Data to use ▸

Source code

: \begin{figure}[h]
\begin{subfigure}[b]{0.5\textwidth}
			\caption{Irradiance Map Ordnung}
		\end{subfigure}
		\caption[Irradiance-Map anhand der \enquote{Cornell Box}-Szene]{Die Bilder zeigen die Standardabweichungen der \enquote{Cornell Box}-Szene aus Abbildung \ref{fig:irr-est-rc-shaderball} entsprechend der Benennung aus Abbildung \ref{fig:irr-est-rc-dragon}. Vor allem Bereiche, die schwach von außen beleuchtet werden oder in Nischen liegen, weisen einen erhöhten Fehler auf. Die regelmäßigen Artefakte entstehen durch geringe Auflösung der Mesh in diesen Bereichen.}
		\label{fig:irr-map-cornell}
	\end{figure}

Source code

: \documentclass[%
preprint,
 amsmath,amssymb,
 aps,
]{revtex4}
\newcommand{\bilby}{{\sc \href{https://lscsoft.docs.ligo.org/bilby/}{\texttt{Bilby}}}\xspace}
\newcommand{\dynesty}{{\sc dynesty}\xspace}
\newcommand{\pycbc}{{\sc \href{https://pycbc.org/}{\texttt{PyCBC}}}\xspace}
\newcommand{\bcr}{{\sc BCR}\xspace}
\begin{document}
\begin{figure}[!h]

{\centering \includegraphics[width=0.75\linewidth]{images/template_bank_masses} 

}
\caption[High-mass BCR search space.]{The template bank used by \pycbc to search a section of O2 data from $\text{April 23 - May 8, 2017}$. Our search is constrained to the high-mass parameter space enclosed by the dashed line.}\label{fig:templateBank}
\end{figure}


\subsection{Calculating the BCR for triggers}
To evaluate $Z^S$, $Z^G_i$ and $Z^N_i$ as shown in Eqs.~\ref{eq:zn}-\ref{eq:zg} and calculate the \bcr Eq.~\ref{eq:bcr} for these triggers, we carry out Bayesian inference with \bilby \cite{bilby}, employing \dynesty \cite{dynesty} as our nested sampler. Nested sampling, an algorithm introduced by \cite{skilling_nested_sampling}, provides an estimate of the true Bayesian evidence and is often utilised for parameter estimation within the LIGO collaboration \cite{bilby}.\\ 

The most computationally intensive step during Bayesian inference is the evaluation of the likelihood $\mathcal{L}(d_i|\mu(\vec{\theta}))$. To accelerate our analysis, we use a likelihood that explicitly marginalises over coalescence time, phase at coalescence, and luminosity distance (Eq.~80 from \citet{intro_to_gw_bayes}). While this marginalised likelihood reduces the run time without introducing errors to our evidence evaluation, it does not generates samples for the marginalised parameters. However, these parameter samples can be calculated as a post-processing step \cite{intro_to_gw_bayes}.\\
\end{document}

Exercise goal ▸ Each record must be output word for word.

Solution for this problem ▸
Source code

: \begin{figure}[h]
\begin{subfigure}[b]{0.5\textwidth}
			\caption{Irradiance Map Ordnung}
		\end{subfigure}
		\caption[Irradiance-Map anhand der \enquote{Cornell Box}-Szene]{Die Bilder zeigen die Standardabweichungen der \enquote{Cornell Box}-Szene aus Abbildung \ref{fig:irr-est-rc-shaderball} entsprechend der Benennung aus Abbildung \ref{fig:irr-est-rc-dragon}. Vor allem Bereiche, die schwach von außen beleuchtet werden oder in Nischen liegen, weisen einen erhöhten Fehler auf. Die regelmäßigen Artefakte entstehen durch geringe Auflösung der Mesh in diesen Bereichen.}
		\label{fig:irr-map-cornell}
	\end{figure}

Source code

: \documentclass[%
preprint,
 amsmath,amssymb,
 aps,
]{revtex4}
\newcommand{\bilby}{{\sc \href{https://lscsoft.docs.ligo.org/bilby/}{\texttt{Bilby}}}\xspace}
\newcommand{\dynesty}{{\sc dynesty}\xspace}
\newcommand{\pycbc}{{\sc \href{https://pycbc.org/}{\texttt{PyCBC}}}\xspace}
\newcommand{\bcr}{{\sc BCR}\xspace}
\begin{document}
\begin{figure}[!h]

{\centering \includegraphics[width=0.75\linewidth]{images/template_bank_masses} 

}
\caption[High-mass BCR search space.]{The template bank used by \pycbc to search a section of O2 data from $\text{April 23 - May 8, 2017}$. Our search is constrained to the high-mass parameter space enclosed by the dashed line.}\label{fig:templateBank}
\end{figure}


\subsection{Calculating the BCR for triggers}
To evaluate $Z^S$, $Z^G_i$ and $Z^N_i$ as shown in Eqs.~\ref{eq:zn}-\ref{eq:zg} and calculate the \bcr Eq.~\ref{eq:bcr} for these triggers, we carry out Bayesian inference with \bilby \cite{bilby}, employing \dynesty \cite{dynesty} as our nested sampler. Nested sampling, an algorithm introduced by \cite{skilling_nested_sampling}, provides an estimate of the true Bayesian evidence and is often utilised for parameter estimation within the LIGO collaboration \cite{bilby}.\\ 

The most computationally intensive step during Bayesian inference is the evaluation of the likelihood $\mathcal{L}(d_i|\mu(\vec{\theta}))$. To accelerate our analysis, we use a likelihood that explicitly marginalises over coalescence time, phase at coalescence, and luminosity distance (Eq.~80 from \citet{intro_to_gw_bayes}). While this marginalised likelihood reduces the run time without introducing errors to our evidence evaluation, it does not generates samples for the marginalised parameters. However, these parameter samples can be calculated as a post-processing step \cite{intro_to_gw_bayes}.\\
\end{document}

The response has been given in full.